Triangle setup

Nick · Sep 7, 2006

Hi all,

I was wondering what exactly the triangle setup stage comprises, and how it's implemented on a modern GPU.

If I understand correctly, it's main task is to compute gradients of interpolants. When graphics cards specify a setup rate of one triangle per clock cycle, does this include all interpolants (including up to 8x4 texture coordinates)? Or is the triangle rate dependent on the number of interpolants?

Do they derive the gradients from the 'plane equation approach' or is there a faster method? With 'plane equation approach' I mean for example for the z interpolant (could be any other interpolant) we compute the plane equation Ax+By+Cz+D=0 so the gradients are dz/dx=-A/C, etc. Since (A, B, C) is the plane normal it can be computed with a cross product. C can be reused for all interpolants, but it still looks like a lot of work. And since every interpolant requires perspective correction this adds three divisions and a whole lot of multiplications.

Any thoughts?

nAo · Sep 7, 2006

This is a very good starting point with a lot of answers to your questions:
http://www.cs.unc.edu/~olano/papers/2dh-tri/

Nick · Sep 7, 2006

Thanks! I just managed to get the same result with the plane equation approach:

dz/dx = -A/C = ((y1/w1 - y0/w0)*(z2/w2 - z0/w0)-(y2/w2 - y0/w0)*(z1/w1 - z0/w0)) / ((x1/w1 - x0/w0)*(y2/w2 - y0/w0)-(x2/w2 - x0/w0)*(y1/w1 - y0/w0))

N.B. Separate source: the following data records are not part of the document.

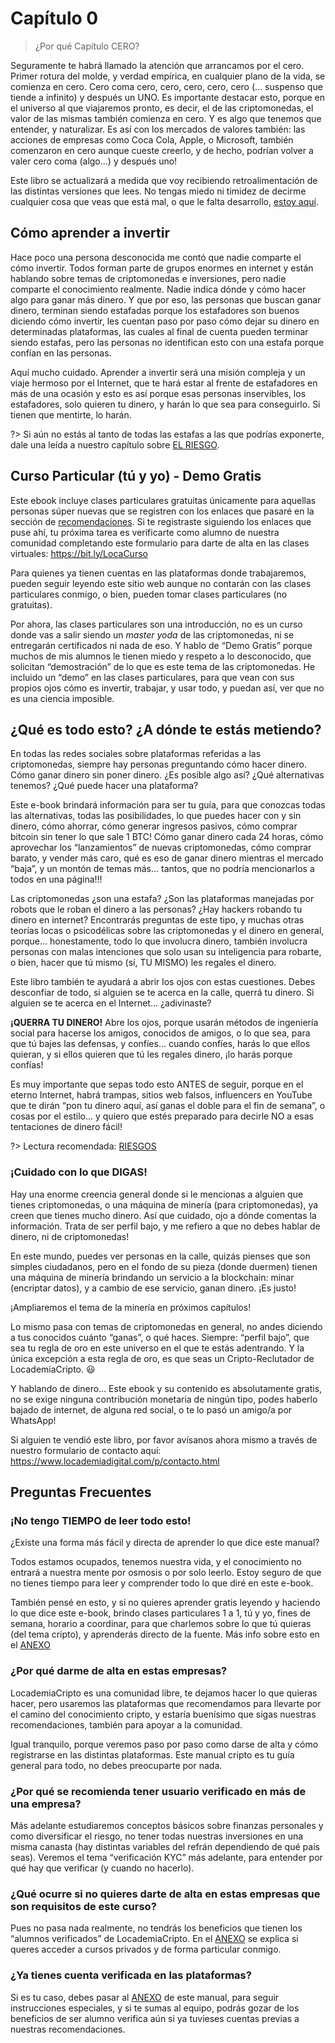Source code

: # Capítulo 0

>¿Por qué Capítulo CERO?

Seguramente te habrá llamado la atención que arrancamos por el cero. Primer rotura del molde, y verdad empírica, en cualquier plano de la vida, se comienza en cero. Cero coma cero, cero, cero, cero, cero (… suspenso que tiende a infinito) y después un UNO. Es importante destacar esto, porque en el universo al que viajaremos pronto, es decir, el de las criptomonedas, el valor de las mismas también comienza en cero. Y es algo que tenemos que entender, y naturalizar. Es así con los mercados de valores también: las acciones de empresas como Coca Cola, Apple, o Microsoft, también comenzaron en cero aunque cueste creerlo, y de hecho, podrían volver a valer cero coma (algo…) y después uno!

Este libro se actualizará a medida que voy recibiendo retroalimentación de las distintas versiones que lees. No tengas miedo ni timidez de decirme cualquier cosa que veas que está mal, o que le falta desarrollo, [estoy aquí](/#¿quién-es-walddo).

## Cómo aprender a invertir
Hace poco una persona desconocida me contó que nadie comparte el cómo invertir. Todos forman parte de grupos enormes en internet y están hablando sobre temas de criptomonedas e inversiones, pero nadie comparte el conocimiento realmente. Nadie indica dónde y cómo hacer algo para ganar más dinero. Y que por eso, las personas que buscan ganar dinero, terminan siendo estafadas porque los estafadores son buenos diciendo cómo invertir, les cuentan paso por paso cómo dejar su dinero en determinadas plataformas, las cuales al final de cuenta pueden terminar siendo estafas, pero las personas no identifican esto con una estafa porque confían en las personas.

Aquí mucho cuidado. Aprender a invertir será una misión compleja y un viaje hermoso por el Internet, que te hará estar al frente de estafadores en más de una ocasión y esto es así porque esas personas inservibles, los estafadores, solo quieren tu dinero, y harán lo que sea para conseguirlo. Si tienen que mentirte, lo harán.

?> Si aún no estás al tanto de todas las estafas a las que podrías exponerte, dale una leída a nuestro capítulo sobre [EL RIESGO](riesgos.md).

## Curso Particular (tú y yo) - Demo Gratis
Este ebook incluye clases particulares gratuitas únicamente para aquellas personas súper nuevas que se registren con los enlaces que pasaré en la sección de [recomendaciones](recomendaciones.md). Si te registraste siguiendo los enlaces que puse ahí, tu próxima tarea es verificarte como alumno de nuestra comunidad completando este formulario para darte de alta en las clases virtuales: https://bit.ly/LocaCurso

Para quienes ya tienen cuentas en las plataformas donde trabajaremos, pueden seguir leyendo este sitio web aunque no contarán con las clases particulares conmigo, o bien, pueden tomar clases particulares (no gratuitas).

Por ahora, las clases particulares son una introducción, no es un curso donde vas a salir siendo un _master yoda_ de las criptomonedas, ni se entregarán certificados ni nada de eso. Y hablo de “Demo Gratis” porque muchos de mis alumnos le tienen miedo y respeto a lo desconocido, que solicitan “demostración” de lo que es este tema de las criptomonedas. He incluido un “demo” en las clases particulares, para que vean con sus propios ojos cómo es invertir, trabajar, y usar todo, y puedan así, ver que no es una ciencia imposible. 

## ¿Qué es todo esto? ¿A dónde te estás metiendo?
En todas las redes sociales sobre plataformas referidas a las criptomonedas, siempre hay personas preguntando cómo hacer dinero. Cómo ganar dinero sin poner dinero. ¿Es posible algo así? ¿Qué alternativas tenemos? ¿Qué puede hacer una plataforma? 

Este e-book brindará información para ser tu guía, para que conozcas todas las alternativas, todas las posibilidades, lo que puedes hacer con y sin dinero, cómo ahorrar, cómo generar ingresos pasivos, cómo comprar bitcoin sin tener lo que sale 1 BTC! Cómo ganar dinero cada 24 horas, cómo aprovechar los “lanzamientos” de nuevas criptomonedas, cómo comprar barato, y vender más caro, qué es eso de ganar dinero mientras el mercado “baja”, y un montón de temas más… tantos, que no podría mencionarlos a todos en una página!!!

Las criptomonedas ¿son una estafa? ¿Son las plataformas manejadas por robots que le roban el dinero a las personas? ¿Hay hackers robando tu dinero en internet? Encontrarás preguntas de este tipo, y muchas otras teorías locas o psicodélicas sobre las criptomonedas y el dinero en general, porque… honestamente, todo lo que involucra dinero, también involucra personas con malas intenciones que solo usan su inteligencia para robarte, o bien, hacer que tú mismo (sí, TU MISMO) les regales el dinero.

Este libro también te ayudará a abrir los ojos con estas cuestiones. Debes desconfiar de todo, si alguien se te acerca en la calle, querrá tu dinero. Si alguien se te acerca en el Internet… ¿adivinaste?

**¡QUERRA TU DINERO!** Abre los ojos, porque usarán métodos de ingeniería social para hacerse los amigos, conocidos de amigos, o lo que sea, para que tú bajes las defensas, y confíes… cuando confíes, harás lo que ellos quieran, y si ellos quieren que tú les regales dinero, ¡lo harás porque confías!  

Es muy importante que sepas todo esto ANTES de seguir, porque en el eterno Internet, habrá trampas, sitios web falsos, influencers en YouTube que te dirán “pon tu dinero aquí, así ganas el doble para el fin de semana”, o cosas por el estilo… y quiero que estés preparado para decirle NO a esas tentaciones de dinero fácil!

?> Lectura recomendada: [RIESGOS](riesgos.md)

### ¡Cuidado con lo que DIGAS!
Hay una enorme creencia general donde si le mencionas a alguien que tienes criptomonedas, o una máquina de minería (para criptomonedas), ya creen que tienes mucho dinero. Así que cuidado, ojo a dónde comentas la información. Trata de ser perfil bajo, y me refiero a que no debes hablar de dinero, ni de criptomonedas!

En este mundo, puedes ver personas en la calle, quizás pienses que son simples ciudadanos, pero en el fondo de su pieza (donde duermen) tienen una máquina de minería brindando un servicio a la blockchain: minar (encriptar datos), y a cambio de ese servicio, ganan dinero. ¡Es justo!

¡Ampliaremos el tema de la minería en próximos capítulos!

Lo mismo pasa con temas de criptomonedas en general, no andes diciendo a tus conocidos cuánto “ganas”, o qué haces. Siempre: “perfil bajo”, que sea tu regla de oro en este universo en el que te estás adentrando. Y la única excepción a esta regla de oro, es que seas un Cripto-Reclutador de LocademiaCripto. 😃

Y hablando de dinero…
Este ebook y su contenido es absolutamente gratis, no se exige ninguna contribución monetaria de ningún tipo, podes haberlo bajado de internet, de alguna red social, o te lo pasó un amigo/a por WhatsApp!

Si alguien te vendió este libro, por favor avísanos ahora mismo  a través de nuestro formulario de contacto aquí: https://www.locademiadigital.com/p/contacto.html

## Preguntas Frecuentes

### ¡No tengo TIEMPO de leer todo esto! 

¿Existe una forma más fácil y directa de aprender lo que dice este manual?

Todos estamos ocupados, tenemos nuestra vida, y el conocimiento no entrará a nuestra mente por osmosis o por solo leerlo. Estoy seguro de que no tienes tiempo para leer y comprender todo lo que diré en este e-book.

También pensé en esto, y si no quieres aprender gratis leyendo y haciendo lo que dice este e-book, brindo clases particulares 1 a 1, tú y yo, fines de semana, horario a coordinar, para que charlemos sobre lo que tú quieras (del tema cripto), y aprenderás directo de la fuente. Más info sobre esto en el [ANEXO](/anexo.md)

### ¿Por qué darme de alta en estas empresas? 
LocademiaCripto es una comunidad libre, te dejamos hacer lo que quieras hacer, pero usaremos las plataformas que recomendamos para llevarte por el camino del conocimiento cripto, y estaría buenísimo que sigas nuestras recomendaciones, también para apoyar a la comunidad.

Igual tranquilo, porque veremos paso por paso como darse de alta y cómo registrarse en las distintas plataformas. Este manual cripto es tu guía general para todo, no debes preocuparte por nada.

### ¿Por qué se recomienda tener usuario verificado en más de una empresa?
Más adelante estudiaremos conceptos básicos sobre finanzas personales y como diversificar el riesgo, no tener todas nuestras inversiones en una misma canasta (hay distintas variables del refrán dependiendo de qué país seas). Veremos el tema “verificación KYC” más adelante, para entender por qué hay que verificar (y cuando no hacerlo).

### ¿Qué ocurre si no quieres darte de alta en estas empresas que son requisitos de este curso? 
Pues no pasa nada realmente, no tendrás los beneficios que tienen los “alumnos verificados” de LocademiaCripto. En el [ANEXO](/anexo.md) se explica si queres acceder a cursos privados y de forma particular conmigo.

### ¿Ya tienes cuenta verificada en las plataformas?
Si es tu caso, debes pasar al [ANEXO](/anexo.md) de este manual, para seguir instrucciones especiales, y si te sumas al equipo, podrás gozar de los beneficios de ser alumno verifica aún si ya tuvieses cuentas previas a nuestras recomendaciones.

= z0 * (y1*w2-y2*w1) / (-x1*w0*y2+x1*y0*w2+x0*w1*y2+x2*w0*y1-x2*y0*w1-x0*w2*y1)
+ z1 * (y2*w0-y0*w2) / (-x1*w0*y2+x1*y0*w2+x0*w1*y2+x2*w0*y1-x2*y0*w1-x0*w2*y1)
+ z2 * (y0*w1-y1*w0) / (-x1*w0*y2+x1*y0*w2+x0*w1*y2+x2*w0*y1-x2*y0*w1-x0*w2*y1)

Which is exactly the product of (z0, z1, z2) with (the first column of) the inverse of the matrix formed by the (x, y, w) coordinates, as shown in the paper you refer to.

So is the setup engine's task limited to computing this matrix inverse as efficiently as possible?

Jawed · Sep 7, 2006

This is useful, too:

http://www.ati.com/products/radeonx800/RadeonX800ArchitectureWhitePaper.pdf

Some work, e.g. perspective, is done before the triangle is assembled, in the vertex engine.

Jawed

nAo · Sep 7, 2006

Nick said:
So is the setup engine's task limited to computing this matrix inverse as efficiently as possible?

well..that's a clever implementation but dunno if real hw does use this system to setup triangles. It's also nice to note that if the inverse matrix does not exist..then you automatically know that you triangle has to be rejected

It seems next generation GPUs might use shader ALUs to setup triangles..

darkblu · Sep 7, 2006

the cleverest way i've seen for computing triangle gradients is through the ratio of triangle areas. i saw that eons ago in the glide drivers. have been using it ever since.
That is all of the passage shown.